Directed by Marc Abraham. There's something very ominous about sitting down to watch a whole biopic about the guy who invented the intermittent windshield wiper. Talk about trusting the filmmaker. Truth is, my son Max, who is eight, has said that he would like to be an inventor. I'm not sure what has inspired him to say that.

I thought about what books I could read him or appropriate films I could show him that would give him an idea what that could be like and I thought of almost nothing. I thought of "Tucker: The Man and His Dream," the magnificently under-rated 1988 Coppola biopic about Preston Tucker, the post WWII industrialist who designed a car that, arguably would be the strongest and most durable automobile ever built and was subsequently crushed out of the industry for raising its standards too high. Similarly, I thought of "Who Killed the Electric Car," the 2006 story of GM hiding the success of their EV1 experiment from the public. I also thought of the episode of the Simpsons in which Homer decides to become an inventor because he idolizes Thomas Edison, but his only good idea is actually one of Edison's discards.

I'm not sure why I wanted to show Max something that would provide any positive message about inventing.

Seeing "Flash of Genius," in which Greg Kinnear plays Detroit engineer Robert Kearns, it becomes very clear that inventing is art. It's not a choice but a calling. The flick wraps that point up in a broader point about integrity, and a little bit in the flag, but I wasn't as interested in that as I was in a more modest point about creativity.

Recapping briefly, Robert Kearns had his idea stolen by the major automakers, sued, and they tried to settle out of court. He refused millions and millions of dollars in a settlement because it would mean that the automakers would not have to admit that the intermittent windshield wiper was his idea and design. He was willing to take no settlement in exchange for them to acknowledge that he was the inventor. You could look up on Wikipedia how the case worked out, but it would be more fun for you to rent this movie, because I can tell you that the movie is relatively accurate in its representation of the facts of the case and in Kearns' handling of himself in the courtroom, and its extremely entertaining. If you like a courtroom drama, you will love the third act of this flick.

It's not a movie to show an eight year-old, but I did tell Max about it, in part because I liked it a lot, which surprised the hell out of me, but also because I though it had a decent message for a kid.

But it had another more subtle one that I liked more. An artist is truly blessed if they can both create something that speaks to people and then get it in front of people so that it can have that voice. Yet any true artist creates in response to an inner voice that doesn't necessarily demand the validation of others. What kind of guitarist plays only when there's people around to applaud?
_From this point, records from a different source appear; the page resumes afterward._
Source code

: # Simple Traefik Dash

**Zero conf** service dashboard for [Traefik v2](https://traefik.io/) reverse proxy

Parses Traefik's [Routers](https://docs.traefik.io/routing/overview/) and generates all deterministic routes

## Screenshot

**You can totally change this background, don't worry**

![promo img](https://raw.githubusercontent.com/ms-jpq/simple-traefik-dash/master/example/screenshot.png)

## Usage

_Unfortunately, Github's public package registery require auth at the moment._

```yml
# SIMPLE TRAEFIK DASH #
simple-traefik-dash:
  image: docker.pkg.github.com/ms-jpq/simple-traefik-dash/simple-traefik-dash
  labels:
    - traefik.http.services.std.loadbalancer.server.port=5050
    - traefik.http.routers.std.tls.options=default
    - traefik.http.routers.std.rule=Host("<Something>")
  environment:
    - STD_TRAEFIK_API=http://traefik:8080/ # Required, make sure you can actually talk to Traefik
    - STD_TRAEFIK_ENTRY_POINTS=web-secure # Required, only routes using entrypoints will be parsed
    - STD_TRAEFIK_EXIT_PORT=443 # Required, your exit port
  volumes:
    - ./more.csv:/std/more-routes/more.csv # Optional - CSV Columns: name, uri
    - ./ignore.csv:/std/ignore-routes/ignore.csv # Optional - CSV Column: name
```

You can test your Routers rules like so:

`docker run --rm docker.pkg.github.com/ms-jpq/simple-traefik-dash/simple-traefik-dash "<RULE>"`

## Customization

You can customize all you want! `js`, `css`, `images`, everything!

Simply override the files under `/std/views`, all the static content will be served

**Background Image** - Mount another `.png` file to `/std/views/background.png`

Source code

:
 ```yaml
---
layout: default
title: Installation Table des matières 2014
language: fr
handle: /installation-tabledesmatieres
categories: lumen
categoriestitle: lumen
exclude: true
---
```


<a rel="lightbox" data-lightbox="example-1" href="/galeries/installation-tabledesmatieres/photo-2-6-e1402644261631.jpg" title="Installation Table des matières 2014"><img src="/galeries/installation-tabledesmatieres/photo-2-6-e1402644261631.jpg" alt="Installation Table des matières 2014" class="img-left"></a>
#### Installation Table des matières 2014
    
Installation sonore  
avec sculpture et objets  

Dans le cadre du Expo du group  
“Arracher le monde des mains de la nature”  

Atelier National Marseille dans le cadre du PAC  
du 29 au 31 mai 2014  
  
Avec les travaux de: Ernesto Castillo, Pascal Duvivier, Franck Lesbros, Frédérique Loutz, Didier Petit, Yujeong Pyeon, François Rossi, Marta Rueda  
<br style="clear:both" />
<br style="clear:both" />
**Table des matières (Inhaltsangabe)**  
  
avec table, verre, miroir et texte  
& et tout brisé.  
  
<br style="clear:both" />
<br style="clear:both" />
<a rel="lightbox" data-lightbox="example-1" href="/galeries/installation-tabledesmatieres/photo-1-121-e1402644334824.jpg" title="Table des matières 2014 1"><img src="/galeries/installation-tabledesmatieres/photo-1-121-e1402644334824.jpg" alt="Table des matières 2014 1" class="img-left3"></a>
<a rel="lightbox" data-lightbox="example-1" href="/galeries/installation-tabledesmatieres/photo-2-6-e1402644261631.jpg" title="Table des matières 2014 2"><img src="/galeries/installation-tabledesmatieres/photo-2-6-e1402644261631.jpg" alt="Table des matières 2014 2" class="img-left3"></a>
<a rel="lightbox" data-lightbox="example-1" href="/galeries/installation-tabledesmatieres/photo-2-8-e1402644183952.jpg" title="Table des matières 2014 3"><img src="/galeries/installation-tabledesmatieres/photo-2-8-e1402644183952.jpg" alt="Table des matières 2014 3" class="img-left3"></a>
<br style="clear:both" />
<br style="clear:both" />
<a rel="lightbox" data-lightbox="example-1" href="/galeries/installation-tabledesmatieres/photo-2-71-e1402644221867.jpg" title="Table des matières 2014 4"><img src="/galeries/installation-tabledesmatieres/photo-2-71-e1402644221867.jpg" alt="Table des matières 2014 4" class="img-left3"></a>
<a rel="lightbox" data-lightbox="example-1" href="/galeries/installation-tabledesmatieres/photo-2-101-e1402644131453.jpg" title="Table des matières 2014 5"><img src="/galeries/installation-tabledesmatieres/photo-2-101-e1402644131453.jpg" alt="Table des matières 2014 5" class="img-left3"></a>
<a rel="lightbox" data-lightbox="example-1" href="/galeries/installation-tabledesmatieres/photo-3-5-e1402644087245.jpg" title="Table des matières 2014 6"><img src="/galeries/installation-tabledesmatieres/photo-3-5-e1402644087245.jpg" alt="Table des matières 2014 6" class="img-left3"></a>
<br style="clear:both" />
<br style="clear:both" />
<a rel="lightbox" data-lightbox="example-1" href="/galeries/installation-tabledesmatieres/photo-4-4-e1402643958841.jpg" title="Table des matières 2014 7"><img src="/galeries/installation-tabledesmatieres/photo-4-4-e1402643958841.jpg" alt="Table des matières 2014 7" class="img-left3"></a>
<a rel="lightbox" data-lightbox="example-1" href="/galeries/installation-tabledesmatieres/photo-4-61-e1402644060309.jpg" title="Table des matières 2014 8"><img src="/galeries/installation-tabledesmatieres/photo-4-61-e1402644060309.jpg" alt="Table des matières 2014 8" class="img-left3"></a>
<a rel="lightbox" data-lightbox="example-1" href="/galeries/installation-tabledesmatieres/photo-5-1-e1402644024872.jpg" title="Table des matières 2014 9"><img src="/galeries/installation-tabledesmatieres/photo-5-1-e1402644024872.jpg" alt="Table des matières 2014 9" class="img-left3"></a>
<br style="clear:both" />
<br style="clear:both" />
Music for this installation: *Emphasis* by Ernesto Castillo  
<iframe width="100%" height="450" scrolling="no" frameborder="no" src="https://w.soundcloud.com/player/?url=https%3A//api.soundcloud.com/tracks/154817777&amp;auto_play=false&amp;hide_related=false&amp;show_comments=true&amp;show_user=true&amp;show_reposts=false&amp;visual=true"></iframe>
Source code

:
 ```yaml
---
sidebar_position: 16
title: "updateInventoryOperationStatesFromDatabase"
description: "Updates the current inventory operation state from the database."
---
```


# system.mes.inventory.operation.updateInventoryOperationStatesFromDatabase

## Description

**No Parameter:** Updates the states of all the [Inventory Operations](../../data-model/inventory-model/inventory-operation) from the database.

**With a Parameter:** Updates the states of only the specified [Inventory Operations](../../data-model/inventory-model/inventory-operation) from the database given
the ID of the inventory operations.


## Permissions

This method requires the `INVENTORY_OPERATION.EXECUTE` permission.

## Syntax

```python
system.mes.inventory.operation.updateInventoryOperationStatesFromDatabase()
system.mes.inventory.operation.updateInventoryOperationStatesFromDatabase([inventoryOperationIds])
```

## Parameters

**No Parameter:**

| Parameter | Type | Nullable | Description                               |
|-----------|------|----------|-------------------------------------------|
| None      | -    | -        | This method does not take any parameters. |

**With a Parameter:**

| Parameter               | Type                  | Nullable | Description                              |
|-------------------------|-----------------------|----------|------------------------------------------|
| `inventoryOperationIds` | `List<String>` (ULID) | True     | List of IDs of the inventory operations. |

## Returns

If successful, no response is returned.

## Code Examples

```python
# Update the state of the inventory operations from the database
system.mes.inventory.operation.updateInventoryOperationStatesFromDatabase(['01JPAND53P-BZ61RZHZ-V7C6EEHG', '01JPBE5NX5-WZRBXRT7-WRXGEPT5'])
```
Similarly, an inventor is blessed when their idea and design solves a problem for millions or billions of people. This population may not appreciate the design as art, they may take it for granted, and like the musician, there may or may not have been a significant payday for the inventor.

And if you think about movies that show unappreciated inventors, their inventions typically have one thing in common: they don't solve much of a problem. There's a robotic arm that pours your coffee for you, another spreads jam on your toast, and then a bowling ball rolls down a chute and drop onto a scale that pops an egg into the air, letting it crack and sizzle in a pan. The inventor is supposedly a genius, but he's not much of a problem solver and he's certainly not an artist.